Walcutt v. Clevite Corp.

Decision Date06 June 1963
Citation241 N.Y.S.2d 834,13 N.Y.2d 48,191 N.E.2d 894
Parties, 191 N.E.2d 894 Lowell WALCUTT et al., Respondents, v. CLEVITE CORPORATION, Appellant-Respondent, and Frederick W. Richmond, Appellant.
CourtNew York Court of Appeals Court of Appeals

Stanley Geller, New York City, for Clevite Corp., appellant.

Melvin Nelson and Paul Schurgot, for Frederick W. Richmond, appellant.

Richard A. Green, New York City, for Lowell Walcutt and others, respondents.

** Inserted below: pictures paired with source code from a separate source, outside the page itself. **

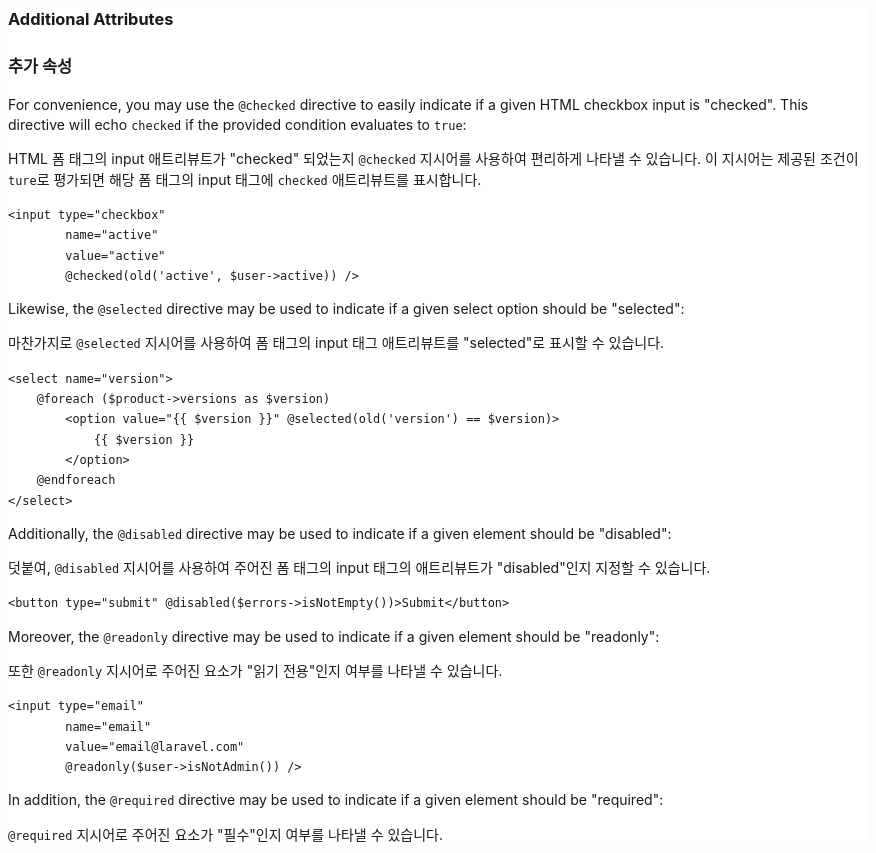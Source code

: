 <a name="additional-attributes"></a>
### Additional Attributes
### 추가 속성

For convenience, you may use the `@checked` directive to easily indicate if a given HTML checkbox input is "checked". This directive will echo `checked` if the provided condition evaluates to `true`:

HTML 폼 태그의 input 애트리뷰트가 "checked" 되었는지 `@checked` 지시어를 사용하여 편리하게 나타낼 수 있습니다. 이 지시어는 제공된 조건이 `ture`로 평가되면 해당 폼 태그의 input 태그에 `checked` 애트리뷰트를 표시합니다.

```blade
<input type="checkbox"
        name="active"
        value="active"
        @checked(old('active', $user->active)) />
```

Likewise, the `@selected` directive may be used to indicate if a given select option should be "selected":

마찬가지로 `@selected` 지시어를 사용하여 폼 태그의 input 태그 애트리뷰트를 "selected"로 표시할 수 있습니다.

```blade
<select name="version">
    @foreach ($product->versions as $version)
        <option value="{{ $version }}" @selected(old('version') == $version)>
            {{ $version }}
        </option>
    @endforeach
</select>
```

Additionally, the `@disabled` directive may be used to indicate if a given element should be "disabled":

덧붙여, `@disabled` 지시어를 사용하여 주어진 폼 태그의 input 태그의 애트리뷰트가 "disabled"인지 지정할 수 있습니다.

```blade
<button type="submit" @disabled($errors->isNotEmpty())>Submit</button>
```

Moreover, the `@readonly` directive may be used to indicate if a given element should be "readonly":

또한 `@readonly` 지시어로 주어진 요소가 "읽기 전용"인지 여부를 나타낼 수 있습니다. 

```blade
<input type="email"
        name="email"
        value="email@laravel.com"
        @readonly($user->isNotAdmin()) />
```

In addition, the `@required` directive may be used to indicate if a given element should be "required":

`@required` 지시어로 주어진 요소가 "필수"인지 여부를 나타낼 수 있습니다.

Louis Hayner Kurrelmeyer and Michael E. Schoeman, New York City, for Clevite Corp., respondent.

SCILEPPI, Judge.

The three individual plaintiffs and the deceased (hereinafter collectively referred to as plaintiffs) were, with one minor exception, sole stockholders of several corporations engaged in the manufacture and sale of phonograph needles and related items. In February, 1959 plaintiffs sold their stockholdings in those corporations to defendant Clevite Corporation in exchange for shares of Clevite stock. As part of the transaction, plaintiffs entered into separate written agreements not to compete with Clevite for 10 years, and plaintiff Lowell Walcutt further agreed to consult and advise with respect to the phonograph needle business, as requested, during that period. In return for these latter promises Clevite agreed to pay Lowell Walcutt $20,000 per year and the remaining plaintiffs $10,000 each per year, payments to be made in equal quarter-annual installments. The agreements were made assignable but expressly provided that Clevite was to remain liable for the payments if the assignee defaulted.

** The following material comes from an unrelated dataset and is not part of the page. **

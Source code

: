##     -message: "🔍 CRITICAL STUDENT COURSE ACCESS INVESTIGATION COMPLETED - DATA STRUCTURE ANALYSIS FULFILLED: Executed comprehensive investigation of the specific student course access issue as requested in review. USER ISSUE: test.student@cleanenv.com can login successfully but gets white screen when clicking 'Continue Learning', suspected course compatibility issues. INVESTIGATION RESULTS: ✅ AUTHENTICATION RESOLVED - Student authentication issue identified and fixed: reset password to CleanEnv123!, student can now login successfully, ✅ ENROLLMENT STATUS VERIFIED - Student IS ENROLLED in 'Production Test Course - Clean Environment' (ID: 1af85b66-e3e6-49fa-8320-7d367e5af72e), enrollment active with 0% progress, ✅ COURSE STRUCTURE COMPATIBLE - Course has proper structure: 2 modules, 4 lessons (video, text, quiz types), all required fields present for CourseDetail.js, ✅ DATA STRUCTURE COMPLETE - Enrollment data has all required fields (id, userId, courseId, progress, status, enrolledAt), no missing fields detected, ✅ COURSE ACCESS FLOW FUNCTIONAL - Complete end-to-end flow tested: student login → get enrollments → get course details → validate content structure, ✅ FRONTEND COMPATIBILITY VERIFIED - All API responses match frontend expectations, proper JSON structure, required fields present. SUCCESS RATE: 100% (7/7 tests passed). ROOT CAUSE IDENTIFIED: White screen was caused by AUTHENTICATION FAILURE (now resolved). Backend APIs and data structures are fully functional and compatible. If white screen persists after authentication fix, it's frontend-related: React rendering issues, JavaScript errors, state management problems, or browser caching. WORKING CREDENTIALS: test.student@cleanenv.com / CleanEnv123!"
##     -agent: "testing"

In September, 1960 Clevite entered into an agreement with defendant Richmond to sell the assets of plaintiffs' former corporations. Among other provisions, Richmond agreed to form a corporation to which all of the assets, including plaintiffs' agreements, were to be transferred. The consideration was to be paid by the new corporation part in cash and part by the assumption of certain liabilities, including the obligations under the plaintiffs' agreements. Clevite also agreed to deliver certain warranties at the closing.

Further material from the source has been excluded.